> Exercise requirements
Find and copy each line in the material below where the string "rekursif" occurs.

> Data for analysis
*-*-*

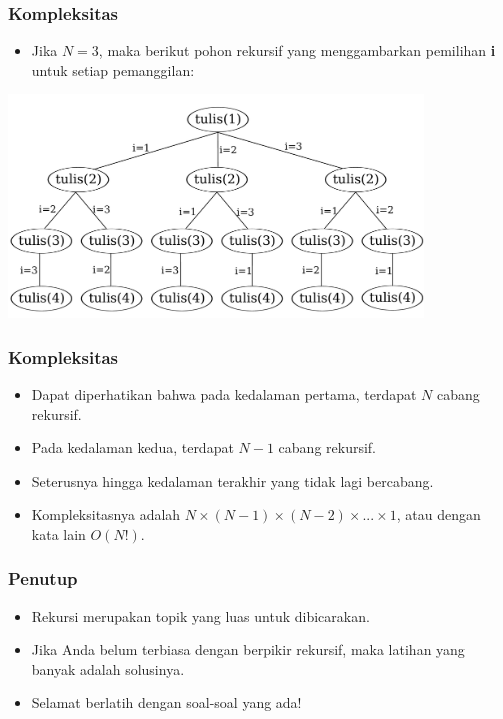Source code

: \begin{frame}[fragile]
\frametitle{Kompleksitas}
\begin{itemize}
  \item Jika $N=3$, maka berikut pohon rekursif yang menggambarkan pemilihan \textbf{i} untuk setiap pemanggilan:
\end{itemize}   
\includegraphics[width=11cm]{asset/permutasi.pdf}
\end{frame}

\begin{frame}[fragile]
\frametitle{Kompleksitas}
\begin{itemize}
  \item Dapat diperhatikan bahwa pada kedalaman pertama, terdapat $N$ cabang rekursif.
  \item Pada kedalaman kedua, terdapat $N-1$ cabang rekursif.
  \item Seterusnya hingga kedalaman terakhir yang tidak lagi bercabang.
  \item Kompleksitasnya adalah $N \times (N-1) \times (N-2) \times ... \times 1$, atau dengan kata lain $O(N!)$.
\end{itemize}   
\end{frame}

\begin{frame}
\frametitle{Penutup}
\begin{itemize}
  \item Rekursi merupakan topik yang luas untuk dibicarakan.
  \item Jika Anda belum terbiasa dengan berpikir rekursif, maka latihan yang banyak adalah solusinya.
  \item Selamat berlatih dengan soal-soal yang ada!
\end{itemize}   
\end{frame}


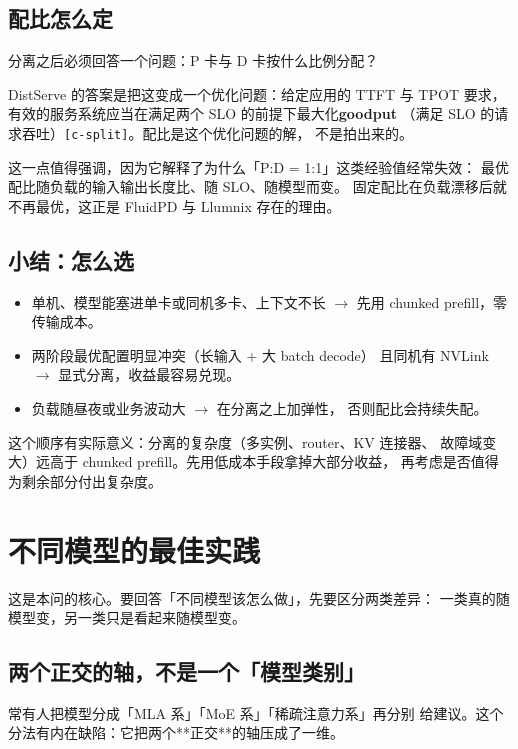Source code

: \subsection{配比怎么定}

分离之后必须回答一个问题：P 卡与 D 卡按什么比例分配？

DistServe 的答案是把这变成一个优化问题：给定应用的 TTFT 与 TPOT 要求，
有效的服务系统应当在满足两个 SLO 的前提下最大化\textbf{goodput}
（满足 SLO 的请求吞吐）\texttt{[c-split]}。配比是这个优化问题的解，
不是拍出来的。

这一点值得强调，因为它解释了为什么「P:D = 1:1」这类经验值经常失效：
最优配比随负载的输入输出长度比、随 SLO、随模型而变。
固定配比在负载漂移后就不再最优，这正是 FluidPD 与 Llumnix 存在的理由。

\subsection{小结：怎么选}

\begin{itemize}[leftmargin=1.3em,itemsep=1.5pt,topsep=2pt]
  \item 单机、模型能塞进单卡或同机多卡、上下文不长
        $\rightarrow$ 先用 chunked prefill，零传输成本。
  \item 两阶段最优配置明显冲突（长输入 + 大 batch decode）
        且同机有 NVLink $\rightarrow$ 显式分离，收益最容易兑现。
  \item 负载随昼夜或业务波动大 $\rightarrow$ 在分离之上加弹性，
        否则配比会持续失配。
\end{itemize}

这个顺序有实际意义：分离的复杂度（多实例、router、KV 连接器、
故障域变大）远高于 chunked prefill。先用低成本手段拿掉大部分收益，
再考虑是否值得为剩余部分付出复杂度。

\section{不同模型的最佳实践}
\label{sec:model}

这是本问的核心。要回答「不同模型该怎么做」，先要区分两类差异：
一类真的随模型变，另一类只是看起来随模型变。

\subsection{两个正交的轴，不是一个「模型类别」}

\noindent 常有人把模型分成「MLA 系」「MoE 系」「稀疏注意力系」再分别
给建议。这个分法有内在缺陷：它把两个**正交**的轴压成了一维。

*-*-*

> Result of the task
  \item Jika $N=3$, maka berikut pohon rekursif yang menggambarkan pemilihan \textbf{i} untuk setiap pemanggilan:
  \item Dapat diperhatikan bahwa pada kedalaman pertama, terdapat $N$ cabang rekursif.
  \item Pada kedalaman kedua, terdapat $N-1$ cabang rekursif.
  \item Jika Anda belum terbiasa dengan berpikir rekursif, maka latihan yang banyak adalah solusinya.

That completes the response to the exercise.